Inside the auditorium, over 100 people gathered as former Pride grand marshals, honoured dykes and award recipients returned their accolades after Pride Toronto banned the term “Israeli apartheid” from its 2010 events.
The audience burst into thunderous applause and rose from their chairs for a standing ovation that lasted almost a minute when Elle Flanders introduced “The 21 Refuseniks” on Tuesday.
“We hope that Pride Toronto can hear you all the way to their offices,” said Flanders, a filmmaker, former Pride Toronto board member and spokesperson for Queers Against Israeli Apartheid.
After the introductions, Flanders unveiled The 2010 Shame Award that was presented to Pride Toronto “for banning a queer human rights group from marching in the Pride parade” and later dropped outside the Pride Toronto offices along with their awards.
“We will accept our awards back only when Pride Toronto rescinds the ban and returns Pride Toronto to the free speech tradition upon which it was founded,” said Zhara Dhanani, Honoured Dyke, 2006.
One by one “The 21 Refuseniks” made their way to the podium to make individual statements which are now posted on the Queers Against Israeli Apartheid website.

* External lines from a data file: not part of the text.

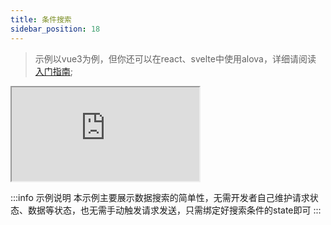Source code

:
 ```yaml
---
title: 条件搜索
sidebar_position: 18
---
```


> 示例以vue3为例，但你还可以在react、svelte中使用alova，详细请阅读 [入门指南](../overview/index);

<iframe src="https://codesandbox.io/embed/vite-vue-starter-dljnml?fontsize=14&hidenavigation=1&theme=dark&module=%2Fsrc%2FApp.vue"
  style={{
    width: '100%',
    height: '500px',
    border: '0',
    borderRadius: '4px',
    overflow: 'hidden',
  }}
  title="condition-search"
  allow="accelerometer; ambient-light-sensor; camera; encrypted-media; geolocation; gyroscope; hid; microphone; midi; payment; usb; vr; xr-spatial-tracking"
  sandbox="allow-forms allow-modals allow-popups allow-presentation allow-same-origin allow-scripts"
></iframe>

:::info 示例说明
本示例主要展示数据搜索的简单性，无需开发者自己维护请求状态、数据等状态，也无需手动触发请求发送，只需绑定好搜索条件的state即可
:::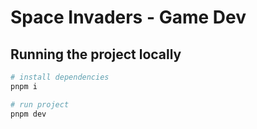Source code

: # Space Invaders - Game Dev

## Running the project locally

```bash
# install dependencies
pnpm i

# run project
pnpm dev
```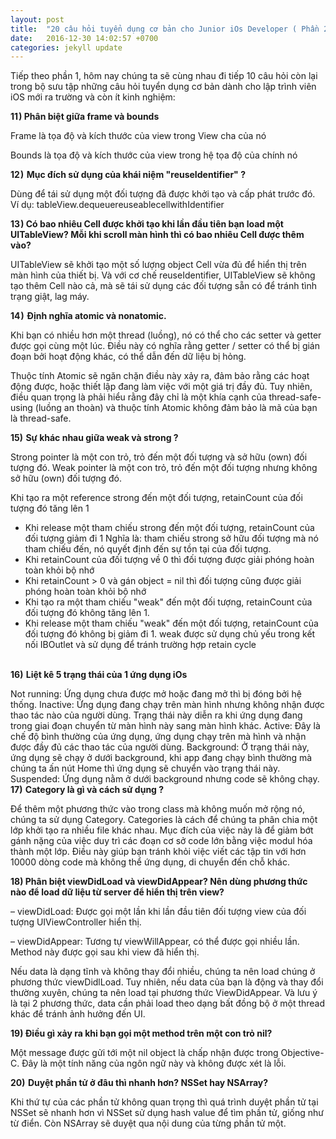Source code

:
 ```yaml
---
layout: post
title:  "20 câu hỏi tuyển dụng cơ bản cho Junior iOs Developer ( Phần 2)"
date:   2016-12-30 14:02:57 +0700
categories: jekyll update
---
```

Tiếp theo phần 1, hôm nay chúng ta sẽ cùng nhau đi tiếp 10 câu hỏi còn lại trong bộ sưu tập những câu hỏi tuyển dụng cơ bản dành cho lập trình viên iOS mới ra trường và còn ít kinh nghiệm:

<strong>11 ) Phân biệt giữa frame và bounds  </strong>

Frame là tọa độ và kích thước của view trong View cha của nó

Bounds là tọa độ và kích thước của view trong hệ tọa độ của chính nó

<strong>12 )  Mục đích sử dụng của khái niệm "reuseIdentifier" ?</strong>

 Dùng để tái sử dụng một đối tượng đã được khởi tạo và cấp phát trước đó. Ví dụ: tableView.dequeuereuseablecellwithIdentifier

<strong>13 ) Có bao nhiêu Cell được khởi tạo khi lần đầu tiên bạn load một UITableView? Mỗi khi scroll màn hình thì có bao nhiêu Cell được thêm vào?</strong>

UITableView sẽ khởi tạo một số lượng object Cell vừa đủ để hiển thị trên màn hình của thiết bị. Và với cơ chế reuseIdentifier, UITableView sẽ không tạo thêm Cell nào cả, mà sẽ tái sử dụng các đối tượng sẵn có để tránh tình trạng giật, lag máy.

<strong>14 )  Định nghĩa atomic và nonatomic.</strong>

Khi bạn có nhiều hơn một thread (luồng), nó có thể cho các setter và getter được gọi cùng một lúc. Điều này có nghĩa rằng getter / setter có thể bị gián đoạn bởi hoạt động khác, có thể dẫn đến dữ liệu bị hỏng.

Thuộc tính Atomic sẽ ngăn chặn điều này xảy ra, đảm bảo rằng các hoạt động được, hoặc thiết lập đang làm việc với một giá trị đầy đủ. Tuy nhiên, điều quan trọng là phải hiểu rằng đây chỉ là một khía cạnh của thread-safe-using (luồng an thoàn) và thuộc tính Atomic không đảm bảo là mã của bạn là thread-safe.

<strong>15)  Sự khác nhau giữa weak và strong ?</strong>

Strong pointer là một con trỏ, trỏ đến một đối tượng và sở hữu (own) đối tượng đó. 
Weak pointer là một con trỏ, trỏ đến một đối tượng nhưng không sở hữu (own) đối tượng đó.
 
 Khi tạo ra một reference strong đến một đối tượng, retainCount của đối tượng đó tăng lên 1
- Khi release một tham chiếu strong đến một đối tượng, retainCount của đối tượng giảm đi 1
Nghĩa là: tham chiếu strong sở hữu đối tượng mà nó tham chiếu đến, nó quyết định đến sự tồn tại của đối tượng.
- Khi retainCount của đối tượng về 0 thì đối tượng được giải phóng hoàn toàn khỏi bộ nhớ
- Khi retainCount > 0 và gán object = nil thì đối tượng cũng được giải phóng hoàn toàn khỏi bộ nhớ
- Khi tạo ra một tham chiếu "weak" đến một đối tượng, retainCount của đối tượng đó không tăng lên 1.
- Khi release một tham chiếu "weak" đến một đối tượng, retainCount của đối tượng đó không bị giảm đi 1.
weak được sử dụng chủ yếu trong kết nối IBOutlet và sử dụng để tránh trường hợp retain cycle
<br/>
<strong>16)  Liệt kê 5 trạng thái của 1 ứng dụng iOs</strong>

Not running: Ứng dụng chưa được mở hoặc đang mở thì bị đóng bởi hệ thống.
Inactive: Ứng dụng đang chạy trên màn hình nhưng không nhận được thao tác nào của người dùng. Trạng thái này diễn ra khi ứng dụng đang trong giai đoạn chuyển từ màn hình này sang màn hình khác.
Active: Đây là chế độ bình thường của ứng dụng, ứng dụng chạy trên mà hình và nhận được đầy đủ các thao tác của người dùng.
Background: Ở trạng thái này, ứng dụng sẽ chạy ở dưới background, khi app đang chạy bình thường mà chúng ta ấn nút Home thì ứng dụng sẽ chuyển vào trạng thái này.
Suspended: Ứng dụng nằm ở dưới background nhưng code sẽ không chạy.
<br/>
<strong>17)  Category là gì và cách sử dụng ?</strong>

Để thêm một phương thức vào trong class mà không muốn mở rộng nó, chúng ta sử dụng Category. Categories là cách để chúng ta phân chia một lớp khởi tạo ra nhiều file khác nhau. Mục đích của việc này là để giảm bớt gánh nặng của việc duy trì các đoạn cơ sở code  lớn bằng việc modul hóa thành một lớp. Điều này giúp bạn tránh khỏi việc viết các tập tin với hơn 10000 dòng code mà không thể ứng dụng, di chuyển đến chỗ khác.

<strong>18) Phân biệt viewDidLoad và viewDidAppear? Nên dùng phương thức nào để load dữ liệu từ server để hiển thị trên view? </strong>

– viewDidLoad: Được gọi một lần khi lần đầu tiên đối tượng view của đối tượng UIViewController hiển thị.

– viewDidAppear: Tương tự viewWillAppear, có thể được gọi nhiều lần. Method này được gọi sau khi view đã hiển thị.

Nếu data là dạng tĩnh và không thay đổi nhiều, chúng ta nên load chúng ở phương thức viewDidlLoad. Tuy nhiên, nếu data của bạn là động và thay đổi thường xuyên, chúng ta nên load tại phương thức ViewDidAppear. Và lưu ý là tại 2 phương thức, data cần phải load theo dạng bất đồng bộ ở một thread khác để tránh ảnh hưởng đến UI.

<strong>19) Điều gì xảy ra khi bạn gọi một method trên một con trỏ nil? </strong> 

Một message được gửi tới một nil object là chấp nhận được trong Objective-C. Đây là một tính năng của ngôn ngữ này và không được xét là lỗi.

<strong>20)  Duyệt phần tử ở đâu thì nhanh hơn? NSSet hay NSArray?</strong>

Khi thứ tự của các phần tử không quan trọng thì quá trình duyệt phần tử tại NSSet sẽ nhanh hơn vì NSSet sử dụng hash value để tìm phần tử, giống như từ điển. Còn NSArray sẽ duyệt qua nội dung của từng phần tử một.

A contingent of queer activists and their supporters crossed the street with the 2010 Shame Award and marched to the Pride Toronto office on Dundonald Street following the press conference.
Led by Rachel Epstein, Honoured Dyke 2007 and Zahra Dhanani, the group crossed Church Street chanting “Whose Pride, Our Pride” and arrived at the Pride Toronto office, but nobody was home.
So they entered the courtyard, walked up the steps and left the cardboard, poster sized diploma outside the front door with their awards.
“Having human rights on paper as opposed to being able to manifest those rights, clearly there’s a gap even here,” said El-Farouk Khaki, Grand Marshall 2009, in a media scrum on the front steps.
“As we continue to face censorship and marginalization in larger society, our struggle for social acceptance is not over.
Jane Farrow turned down this year’s Honoured Dyke title and wants the Pride committee to sit down with the queer community.
“This is no way to defend Pride,” she said. “This is a disgrace.”